Records contained in a dataset
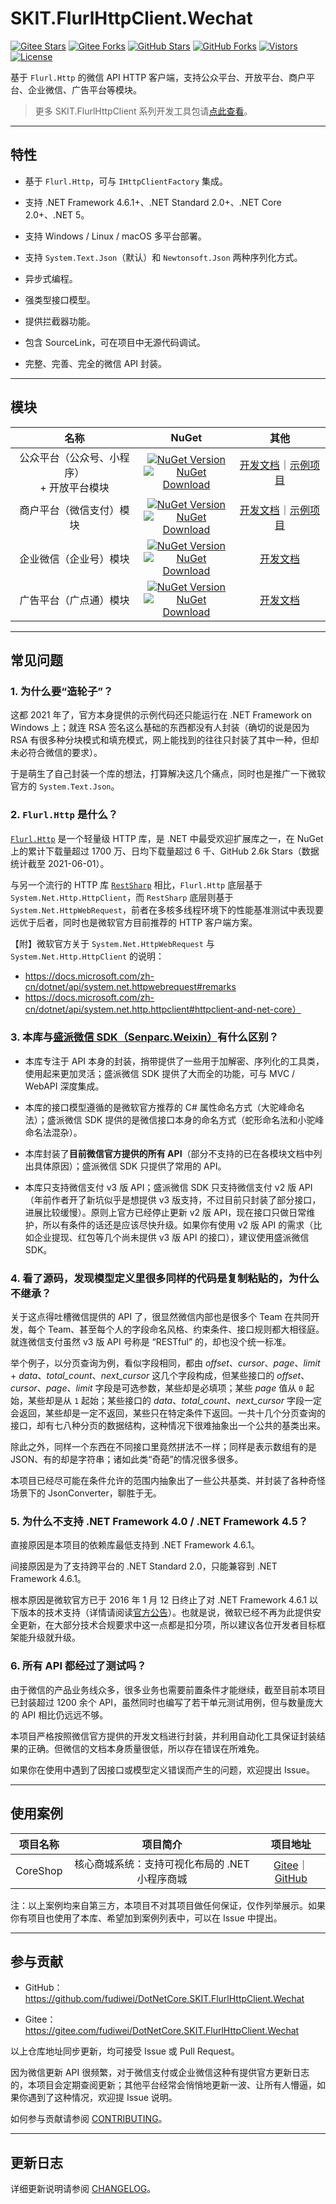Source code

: ﻿# SKIT.FlurlHttpClient.Wechat

[![Gitee Stars](https://gitee.com/fudiwei/DotNetCore.SKIT.FlurlHttpClient.Wechat/badge/star.svg)](https://gitee.com/fudiwei/DotNetCore.SKIT.FlurlHttpClient.Wechat)
[![Gitee Forks](https://gitee.com/fudiwei/DotNetCore.SKIT.FlurlHttpClient.Wechat/badge/fork.svg)](https://gitee.com/fudiwei/DotNetCore.SKIT.FlurlHttpClient.Wechat)
[![GitHub Stars](https://img.shields.io/github/stars/fudiwei/DotNetCore.SKIT.FlurlHttpClient.Wechat?logo=github)](https://github.com/fudiwei/DotNetCore.SKIT.FlurlHttpClient.Wechat)
[![GitHub Forks](https://img.shields.io/github/forks/fudiwei/DotNetCore.SKIT.FlurlHttpClient.Wechat?logo=github)](https://github.com/fudiwei/DotNetCore.SKIT.FlurlHttpClient.Wechat)
[![Vistors](https://visitor-badge.laobi.icu/badge?page_id=fudiwei.DotNetCore.SKIT.FlurlHttpClient.Wechat)](https://github.com/fudiwei/DotNetCore.SKIT.FlurlHttpClient.Wechat)
[![License](https://img.shields.io/github/license/fudiwei/DotNetCore.SKIT.FlurlHttpClient.Wechat)](https://mit-license.org/)

基于 `Flurl.Http` 的微信 API HTTP 客户端，支持公众平台、开放平台、商户平台、企业微信、广告平台等模块。

> 更多 SKIT.FlurlHttpClient 系列开发工具包请[点此查看](https://github.com/fudiwei/DotNetCore.SKIT.FlurlHttpClient)。

---

## 特性

-   基于 `Flurl.Http`，可与 `IHttpClientFactory` 集成。

-   支持 .NET Framework 4.6.1+、.NET Standard 2.0+、.NET Core 2.0+、.NET 5。

-   支持 Windows / Linux / macOS 多平台部署。

-   支持 `System.Text.Json`（默认）和 `Newtonsoft.Json` 两种序列化方式。

-   异步式编程。

-   强类型接口模型。

-   提供拦截器功能。

-   包含 SourceLink，可在项目中无源代码调试。

-   完整、完善、完全的微信 API 封装。

---

## 模块

|                      名称                      |                                                                                                                                                                                NuGet                                                                                                                                                                                 |                                           其他                                           |
| :--------------------------------------------: | :------------------------------------------------------------------------------------------------------------------------------------------------------------------------------------------------------------------------------------------------------------------------------------------------------------------------------------------------------------------: | :--------------------------------------------------------------------------------------: |
| 公众平台（公众号、小程序） <br> + 开放平台模块 |           [![NuGet Version](https://img.shields.io/nuget/v/SKIT.FlurlHttpClient.Wechat.Api.svg?sanitize=true)](https://www.nuget.org/packages/SKIT.FlurlHttpClient.Wechat.Api) <br> [![NuGet Download](https://img.shields.io/nuget/dt/SKIT.FlurlHttpClient.Wechat.Api.svg?sanitize=true)](https://www.nuget.org/packages/SKIT.FlurlHttpClient.Wechat.Api)           |      [开发文档](./docs/WechatApi/README.md)｜[示例项目](./docs/WechatApi/Sample.md)      |
|            商户平台（微信支付）模块            | [![NuGet Version](https://img.shields.io/nuget/v/SKIT.FlurlHttpClient.Wechat.TenpayV3.svg?sanitize=true)](https://www.nuget.org/packages/SKIT.FlurlHttpClient.Wechat.TenpayV3) <br> [![NuGet Download](https://img.shields.io/nuget/dt/SKIT.FlurlHttpClient.Wechat.TenpayV3.svg?sanitize=true)](https://www.nuget.org/packages/SKIT.FlurlHttpClient.Wechat.TenpayV3) | [开发文档](./docs/WechatTenpayV3/README.md)｜[示例项目](./docs/WechatTenpayV3/Sample.md) |
|             企业微信（企业号）模块             |         [![NuGet Version](https://img.shields.io/nuget/v/SKIT.FlurlHttpClient.Wechat.Work.svg?sanitize=true)](https://www.nuget.org/packages/SKIT.FlurlHttpClient.Wechat.Work) <br> [![NuGet Download](https://img.shields.io/nuget/dt/SKIT.FlurlHttpClient.Wechat.Work.svg?sanitize=true)](https://www.nuget.org/packages/SKIT.FlurlHttpClient.Wechat.Work)         |                         [开发文档](./docs/WechatWork/README.md)                          |
|             广告平台（广点通）模块             |           [![NuGet Version](https://img.shields.io/nuget/v/SKIT.FlurlHttpClient.Wechat.Ads.svg?sanitize=true)](https://www.nuget.org/packages/SKIT.FlurlHttpClient.Wechat.Ads) <br> [![NuGet Download](https://img.shields.io/nuget/dt/SKIT.FlurlHttpClient.Wechat.Ads.svg?sanitize=true)](https://www.nuget.org/packages/SKIT.FlurlHttpClient.Wechat.Ads)           |                          [开发文档](./docs/WechatAds/README.md)                          |

---

## 常见问题

### 1. 为什么要“造轮子”？

这都 2021 年了，官方本身提供的示例代码还只能运行在 .NET Framework on Windows 上；就连 RSA 签名这么基础的东西都没有人封装（确切的说是因为 RSA 有很多种分块模式和填充模式，网上能找到的往往只封装了其中一种，但却未必符合微信的要求）。

于是萌生了自己封装一个库的想法，打算解决这几个痛点，同时也是推广一下微软官方的 `System.Text.Json`。

### 2. `Flurl.Http` 是什么？

[`Flurl.Http`](https://flurl.dev/) 是一个轻量级 HTTP 库，是 .NET 中最受欢迎扩展库之一，在 NuGet 上的累计下载量超过 1700 万、日均下载量超过 6 千、GitHub 2.6k Stars（数据统计截至 2021-06-01）。

与另一个流行的 HTTP 库 [`RestSharp`](https://restsharp.dev/) 相比，`Flurl.Http` 底层基于 `System.Net.Http.HttpClient`，而 `RestSharp` 底层则基于 `System.Net.HttpWebRequest`，前者在多核多线程环境下的性能基准测试中表现要远优于后者，同时也是微软官方目前推荐的 HTTP 客户端方案。

【附】微软官方关于 `System.Net.HttpWebRequest` 与 `System.Net.Http.HttpClient` 的说明：

-   https://docs.microsoft.com/zh-cn/dotnet/api/system.net.httpwebrequest#remarks
-   https://docs.microsoft.com/zh-cn/dotnet/api/system.net.http.httpclient#httpclient-and-net-core）

### 3. 本库与[盛派微信 SDK（Senparc.Weixin）](https://github.com/JeffreySu/WeiXinMPSDK)有什么区别？

-   本库专注于 API 本身的封装，捎带提供了一些用于加解密、序列化的工具类，使用起来更加灵活；盛派微信 SDK 提供了大而全的功能，可与 MVC / WebAPI 深度集成。

-   本库的接口模型遵循的是微软官方推荐的 C# 属性命名方式（大驼峰命名法）；盛派微信 SDK 提供的是微信接口本身的命名方式（蛇形命名法和小驼峰命名法混杂）。

-   本库封装了**目前微信官方提供的所有 API**（部分不支持的已在各模块文档中列出具体原因）；盛派微信 SDK 只提供了常用的 API。

-   本库只支持微信支付 v3 版 API；盛派微信 SDK 只支持微信支付 v2 版 API（年前作者开了新坑似乎是想提供 v3 版支持，不过目前只封装了部分接口，进展比较缓慢）。原则上官方已经停止更新 v2 版 API，现在接口只做日常维护，所以有条件的话还是应该尽快升级。如果你有使用 v2 版 API 的需求（比如企业提现、红包等几个尚未提供 v3 版 API 的接口），建议使用盛派微信 SDK。

### 4. 看了源码，发现模型定义里很多同样的代码是复制粘贴的，为什么不继承？

关于这点得吐槽微信提供的 API 了，很显然微信内部也是很多个 Team 在共同开发，每个 Team、甚至每个人的字段命名风格、约束条件、接口规则都大相径庭。就连微信支付虽然 v3 版 API 号称是 “RESTful” 的，却也没个统一标准。

举个例子，以分页查询为例，看似字段相同，都由 _offset_、_cursor_、_page_、_limit_ + _data_、_total_count_、_next_cursor_ 这几个字段构成，但某些接口的 _offset_、_cursor_、_page_、_limit_ 字段是可选参数，某些却是必填项；某些 _page_ 值从 `0` 起始，某些却是从 `1` 起始；某些接口的 _data_、_total_count_、_next_cursor_ 字段一定会返回，某些却是一定不返回，某些只在特定条件下返回。一共十几个分页查询的接口，却有七八种分页的数据结构，这种情况下很难抽象出一个公共的基类出来。

除此之外，同样一个东西在不同接口里竟然拼法不一样；同样是表示数组有的是 JSON、有的却是字符串；诸如此类“奇葩”的情况很多很多。

本项目已经尽可能在条件允许的范围内抽象出了一些公共基类、并封装了各种奇怪场景下的 JsonConverter，聊胜于无。

### 5. 为什么不支持 .NET Framework 4.0 / .NET Framework 4.5？

直接原因是本项目的依赖库最低支持到 .NET Framework 4.6.1。

间接原因是为了支持跨平台的 .NET Standard 2.0，只能兼容到 .NET Framework 4.6.1。

根本原因是微软官方已于 2016 年 1 月 12 日终止了对 .NET Framework 4.6.1 以下版本的技术支持（详情请阅读[官方公告](https://docs.microsoft.com/zh-cn/lifecycle/faq/dotnet-framework)）。也就是说，微软已经不再为此提供安全更新，在大部分技术合规要求中这一点都是扣分项，所以建议各位开发者目标框架能升级就升级。

### 6. 所有 API 都经过了测试吗？

由于微信的产品业务线众多，很多业务也需要前置条件才能继续，截至目前本项目已封装超过 1200 余个 API，虽然同时也编写了若干单元测试用例，但与数量庞大的 API 相比仍远远不够。

本项目严格按照微信官方提供的开发文档进行封装，并利用自动化工具保证封装结果的正确。但微信的文档本身质量很低，所以存在错误在所难免。

如果你在使用中遇到了因接口或模型定义错误而产生的问题，欢迎提出 Issue。

---

## 使用案例

| 项目名称 |                    项目简介                    |                                            项目地址                                            |
| :------: | :--------------------------------------------: | :--------------------------------------------------------------------------------------------: |
| CoreShop | 核心商城系统：支持可视化布局的 .NET 小程序商城 | [Gitee](https://gitee.com/CoreUnion/CoreShop)｜[GitHub](https://github.com/CoreUnion/CoreShop) |

注：以上案例均来自第三方，本项目不对其项目做任何保证，仅作列举展示。如果你有项目也使用了本库、希望加到案例列表中，可以在 Issue 中提出。

---

## 参与贡献

-   GitHub：https://github.com/fudiwei/DotNetCore.SKIT.FlurlHttpClient.Wechat

-   Gitee：https://gitee.com/fudiwei/DotNetCore.SKIT.FlurlHttpClient.Wechat

以上仓库地址同步更新，均可接受 Issue 或 Pull Request。

因为微信更新 API 很频繁，对于微信支付或企业微信这种有提供官方更新日志的，本项目会定期查阅更新；其他平台经常会悄悄地更新一波、让所有人懵逼，如果你遇到了这种情况，欢迎提 Issue 说明。

如何参与贡献请参阅 [CONTRIBUTING](./CONTRIBUTING.md)。

---

## 更新日志

详细更新说明请参阅 [CHANGELOG](./CHANGELOG.md)。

→ What is expected:
Only the lines from the one with "CoreShop | 核心商城系统：支持可视化布局的" through the end of the data belong in the answer, each reproduced exactly.

→ Problem solution:
| CoreShop | 核心商城系统：支持可视化布局的 .NET 小程序商城 | [Gitee](https://gitee.com/CoreUnion/CoreShop)｜[GitHub](https://github.com/CoreUnion/CoreShop) |

注：以上案例均来自第三方，本项目不对其项目做任何保证，仅作列举展示。如果你有项目也使用了本库、希望加到案例列表中，可以在 Issue 中提出。

---

## 参与贡献

-   GitHub：https://github.com/fudiwei/DotNetCore.SKIT.FlurlHttpClient.Wechat

-   Gitee：https://gitee.com/fudiwei/DotNetCore.SKIT.FlurlHttpClient.Wechat

以上仓库地址同步更新，均可接受 Issue 或 Pull Request。

因为微信更新 API 很频繁，对于微信支付或企业微信这种有提供官方更新日志的，本项目会定期查阅更新；其他平台经常会悄悄地更新一波、让所有人懵逼，如果你遇到了这种情况，欢迎提 Issue 说明。

如何参与贡献请参阅 [CONTRIBUTING](./CONTRIBUTING.md)。

---

## 更新日志

详细更新说明请参阅 [CHANGELOG](./CHANGELOG.md)。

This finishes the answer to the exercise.